EXPLAIN select distinct(element_id) from portmaps_table;
Explain STAGE DEPENDENCIES: Stage-1 is a root stage Stage-0 depends on stages: Stage-1 STAGE PLANS: Stage: Stage-1 Map Reduce Map Operator Tree: TableScan alias: portmaps_table Statistics: Num rows: 8 Data size: 842 Basic stats: COMPLETE Column stats: NONE Select Operator expressions: element_id (type: string) outputColumnNames: element_id Statistics: Num rows: 8 Data size: 842 Basic stats: COMPLETE Column stats: NONE Group By Operator keys: element_id (type: string) mode: hash outputColumnNames: _col0 Statistics: Num rows: 8 Data size: 842 Basic stats: COMPLETE Column stats: NONE Reduce Output Operator key expressions: _col0 (type: string) sort order: + Map-reduce partition columns: _col0 (type: string) Statistics: Num rows: 8 Data size: 842 Basic stats: COMPLETE Column stats: NONE Execution mode: vectorized Reduce Operator Tree: Group By Operator keys: KEY._col0 (type: string) mode: mergepartial outputColumnNames: _col0 Statistics: Num rows: 4 Data size: 421 Basic stats: COMPLETE Column stats: NONE File Output Operator compressed: false Statistics: Num rows: 4 Data size: 421 Basic stats: COMPLETE Column stats: NONE table: input format: org.apache.hadoop.mapred.TextInputFormat output format: org.apache.hadoop.hive.ql.io.HiveIgnoreKeyTextOutputFormat serde: org.apache.hadoop.hive.serde2.lazy.LazySimpleSerDe Stage: Stage-0 Fetch Operator limit: -1 Processor Tree: ListSink
The ANALYZE statement
Hive statistics are a collection of data that describe more details, such as the number of rows, number of files, and raw data size, on the objects in the Hive database. Statistics is a metadata of Hive data. Hive supports statistics at the table, partition, and column
level. These statistics serve as an input to the Hive Cost-Based Optimizer (CBO), which is an optimizer to pick the query plan with the lowest cost in terms of system resources required to complete the query. Once the statistics are built, we can check the statistics by the DESCRIBE EXTENDED/FORMATTED statement.

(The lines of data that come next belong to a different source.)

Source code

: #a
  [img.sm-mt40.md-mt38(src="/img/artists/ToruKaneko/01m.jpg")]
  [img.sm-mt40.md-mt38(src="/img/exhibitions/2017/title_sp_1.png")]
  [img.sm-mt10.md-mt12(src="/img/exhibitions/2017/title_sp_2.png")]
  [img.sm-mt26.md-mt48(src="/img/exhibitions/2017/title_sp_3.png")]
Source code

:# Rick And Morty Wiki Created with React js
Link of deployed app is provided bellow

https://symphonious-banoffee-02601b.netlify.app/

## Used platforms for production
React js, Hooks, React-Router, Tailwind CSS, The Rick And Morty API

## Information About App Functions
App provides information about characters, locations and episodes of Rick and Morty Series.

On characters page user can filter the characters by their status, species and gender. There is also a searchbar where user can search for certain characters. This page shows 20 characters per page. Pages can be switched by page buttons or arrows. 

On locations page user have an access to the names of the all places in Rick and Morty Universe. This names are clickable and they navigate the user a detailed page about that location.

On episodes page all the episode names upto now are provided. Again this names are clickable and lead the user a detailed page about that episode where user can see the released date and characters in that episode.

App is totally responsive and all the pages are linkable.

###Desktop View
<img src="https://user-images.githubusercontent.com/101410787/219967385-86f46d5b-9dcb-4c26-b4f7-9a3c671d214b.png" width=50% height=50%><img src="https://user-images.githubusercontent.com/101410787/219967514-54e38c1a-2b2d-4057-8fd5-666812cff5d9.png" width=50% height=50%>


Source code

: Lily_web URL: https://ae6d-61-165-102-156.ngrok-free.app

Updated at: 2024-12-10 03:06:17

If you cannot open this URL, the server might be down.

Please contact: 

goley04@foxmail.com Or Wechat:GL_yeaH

ANALYZE TABLE portmaps_table PARTITION(datestamp='2017-03-02') COMPUTE STATISTICS; DESCRIBE EXTENDED portmaps_table PARTITION(datestamp='2017-03-02') ; Partition(values:[2017-03-02], dbName:test, tableName:portmaps_table, createTime:1488440808, lastAccessTime:0, sd:StorageDescriptor(cols:[FieldSchema(name:element_id, type:string, comment:null), FieldSchema(name:sub_element_id, type:string, comment:null), FieldSchema(name:service_id, type:string, comment:null), FieldSchema(name:update_date, type:string, comment:null), FieldSchema(name:datestamp, type:string, comment:null)], location:hdfs://nameservice/user/test/hive_warehouse/PortMaps_Table/datestamp=2017-03-02, inputFormat:org.apache.hadoop.hive.ql.io.orc.OrcInputFormat, outputFormat:org.apache.hadoop.hive.ql.io.orc.OrcOutputFormat, compressed:false, numBuckets:-1, serdeInfo:SerDeInfo(name:null, serializationLib:org.apache.hadoop.hive.ql.io.orc.OrcSerde, parameters:{serialization.format=1}), bucketCols:[], sortCols:[], parameters:{}, skewedInfo:SkewedInfo(skewedColNames:[], skewedColValues:[], skewedColValueLocationMaps:{}), storedAsSubDirectories:false), parameters:{orc.compress=ZLIB, EXTERNAL=TRUE, numFiles=1, serialization.format=1, transient_lastDdlTime=1502351855, COLUMN_STATS_ACCURATE=true, totalSize=842, numRows=4, rawDataSize=0})
DESCRIBE FORMATTED portmaps_table PARTITION(datestamp=’2017-03-02′) ;
Which gives a formatted output.
Hive statistics are persisted in the metastore to avoid computing them every time. For newly created tables and/or partitions, statistics are automatically computed by default if we enable the following setting
SET hive.stats.autogather=true;